▼▼▼

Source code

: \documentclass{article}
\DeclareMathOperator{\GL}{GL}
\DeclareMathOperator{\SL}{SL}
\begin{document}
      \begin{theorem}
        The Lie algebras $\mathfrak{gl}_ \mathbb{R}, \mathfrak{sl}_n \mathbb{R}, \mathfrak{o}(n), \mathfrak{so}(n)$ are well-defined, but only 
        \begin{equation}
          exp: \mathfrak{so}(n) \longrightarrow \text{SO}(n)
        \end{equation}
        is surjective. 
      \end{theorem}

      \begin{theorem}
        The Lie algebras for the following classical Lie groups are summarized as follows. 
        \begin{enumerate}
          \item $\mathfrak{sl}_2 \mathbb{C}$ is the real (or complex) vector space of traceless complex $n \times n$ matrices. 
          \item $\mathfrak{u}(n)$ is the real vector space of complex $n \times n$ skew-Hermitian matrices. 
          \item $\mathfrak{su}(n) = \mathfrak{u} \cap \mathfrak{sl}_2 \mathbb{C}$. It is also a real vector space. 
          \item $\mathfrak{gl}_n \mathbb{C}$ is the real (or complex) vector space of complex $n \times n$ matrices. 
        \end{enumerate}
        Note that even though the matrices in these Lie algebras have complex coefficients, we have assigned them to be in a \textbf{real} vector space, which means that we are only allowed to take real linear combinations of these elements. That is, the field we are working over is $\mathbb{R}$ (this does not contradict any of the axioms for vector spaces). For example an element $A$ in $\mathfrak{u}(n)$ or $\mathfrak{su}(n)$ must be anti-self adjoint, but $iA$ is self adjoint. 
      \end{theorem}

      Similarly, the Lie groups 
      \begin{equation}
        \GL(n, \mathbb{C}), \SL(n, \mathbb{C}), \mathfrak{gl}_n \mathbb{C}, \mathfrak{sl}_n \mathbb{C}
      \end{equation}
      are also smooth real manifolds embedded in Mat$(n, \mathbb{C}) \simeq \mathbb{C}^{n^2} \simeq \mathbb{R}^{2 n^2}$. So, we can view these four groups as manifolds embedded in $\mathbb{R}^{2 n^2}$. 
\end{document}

▲▲▲

TASK ITEM |
From the records above, pull every line that carries the word "vector".

YOUR RESPONSE |
          \item $\mathfrak{sl}_2 \mathbb{C}$ is the real (or complex) vector space of traceless complex $n \times n$ matrices. 
          \item $\mathfrak{u}(n)$ is the real vector space of complex $n \times n$ skew-Hermitian matrices. 
          \item $\mathfrak{su}(n) = \mathfrak{u} \cap \mathfrak{sl}_2 \mathbb{C}$. It is also a real vector space. 
          \item $\mathfrak{gl}_n \mathbb{C}$ is the real (or complex) vector space of complex $n \times n$ matrices. 
        Note that even though the matrices in these Lie algebras have complex coefficients, we have assigned them to be in a \textbf{real} vector space, which means that we are only allowed to take real linear combinations of these elements. That is, the field we are working over is $\mathbb{R}$ (this does not contradict any of the axioms for vector spaces). For example an element $A$ in $\mathfrak{u}(n)$ or $\mathfrak{su}(n)$ must be anti-self adjoint, but $iA$ is self adjoint. 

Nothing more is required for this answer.